Global Variable Error.

Hello everyone!

I’m working on a fps, and I have a sniper rifle that can zoom up on enemies. But It’s to sensitive to try to snipe enemies from a distance. So, I made a .js script that looks like this:

function Update () {
  if (Input.GetKeyDown("3")) {
	  MouseLook.sensitivityX = 7;
	  MouseLook.sensitivityY = 1;
}
}

Then on my MouseLook script (which is in C# [I didn’t write it]) changed the variables from this:

public class MouseLook : MonoBehaviour {

	public float sensitivityX = 15F;
	public float sensitivityY = 15F;

To this:

public class MouseLook : MonoBehaviour {

	public static float sensitivityX = 15F;
	public static float sensitivityY = 15F;

(There’s more to the script…)

But it gave me 2 errors.

and

How can I fix this? Thanks!

Why did you make them static and how are you accessing them?

I thought when you make them static it makes them a global variable so you can reference them and change them from other scripts.

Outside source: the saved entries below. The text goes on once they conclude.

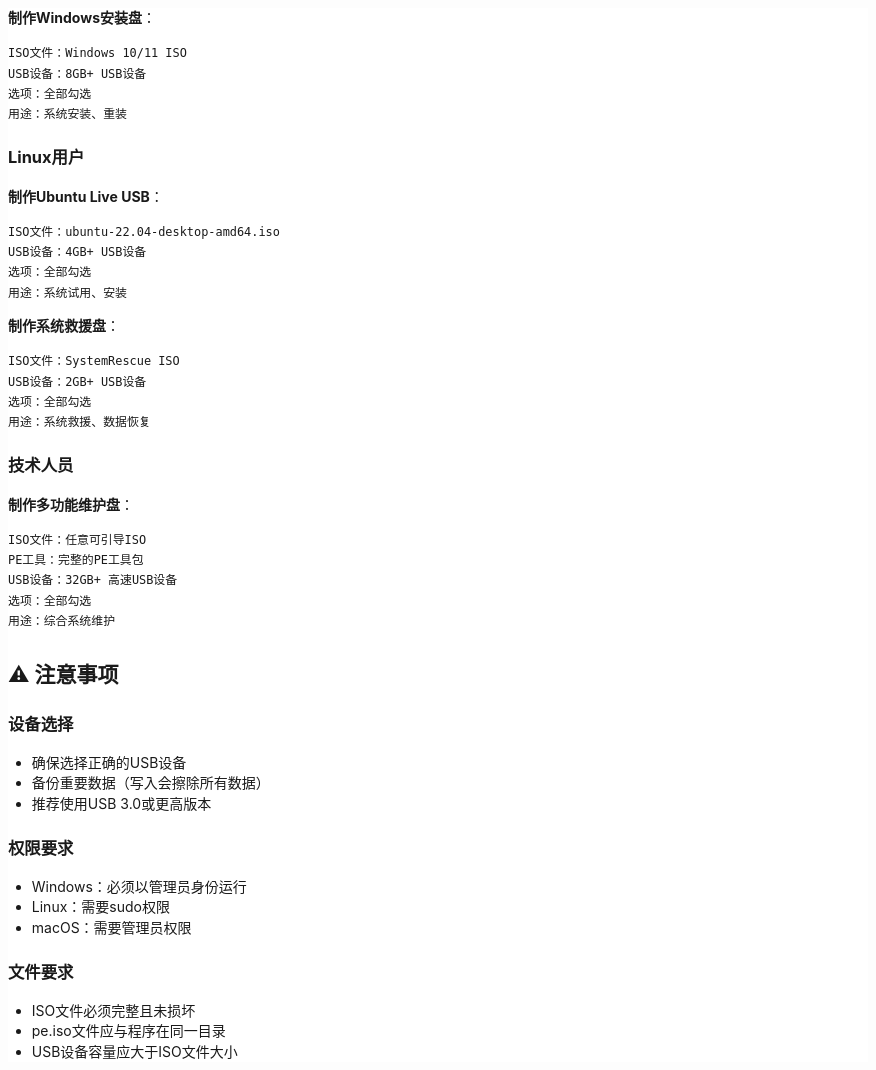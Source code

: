 **制作Windows安装盘**：
```
ISO文件：Windows 10/11 ISO
USB设备：8GB+ USB设备
选项：全部勾选
用途：系统安装、重装
```

### Linux用户

**制作Ubuntu Live USB**：
```
ISO文件：ubuntu-22.04-desktop-amd64.iso
USB设备：4GB+ USB设备
选项：全部勾选
用途：系统试用、安装
```

**制作系统救援盘**：
```
ISO文件：SystemRescue ISO
USB设备：2GB+ USB设备
选项：全部勾选
用途：系统救援、数据恢复
```

### 技术人员

**制作多功能维护盘**：
```
ISO文件：任意可引导ISO
PE工具：完整的PE工具包
USB设备：32GB+ 高速USB设备
选项：全部勾选
用途：综合系统维护
```

## ⚠️ 注意事项

### 设备选择
- 确保选择正确的USB设备
- 备份重要数据（写入会擦除所有数据）
- 推荐使用USB 3.0或更高版本

### 权限要求
- Windows：必须以管理员身份运行
- Linux：需要sudo权限
- macOS：需要管理员权限

### 文件要求
- ISO文件必须完整且未损坏
- pe.iso文件应与程序在同一目录
- USB设备容量应大于ISO文件大小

And I’m accessing them by this piece of code:

MouseLook.sensitivityX = 7;

(MouseLook is my script and sensitivityX is my variable.)

Thanks for helping!

Static doesn’t mean global, it means static. A public variable is global. http://unity3d.com/support/documentation/ScriptReference/index.Accessing_Other_Game_Objects.html

–Eric

Oops! Thanks for the help.

I can’t get the GetComponent script to work.

The example script is:

// Find the child named "Hand".
// On the OtherScript attached to it, set foo to 2.
transform.Find("Hand").GetComponent(OtherScript).foo = 2;

Then I changed it to fit my scene.

function Update () {
	if (Input.GetKeyDown("3")) {
		transform.Find("FirstPerson Player").GetComponent(MouseLook).sensitivityX = 1;
	}
}

But it gives me a null reference exception error:

Thank you so much for you’re help!!!

Transform.Find is for finding children; you want GameObject.Find.

–Eric

Thanks, I know changed my code to this:

GameObject.Find("FirstPerson Player").GetComponent(MouseLook).sensitivityX = 1;

But it now gives me this error:

Thank you so much Eric for helping me!

A null reference error means the object you’re trying to refer to doesn’t exist. If you have problems figuring out what’s causing the issue, try breaking it into parts instead of doing everything on one line.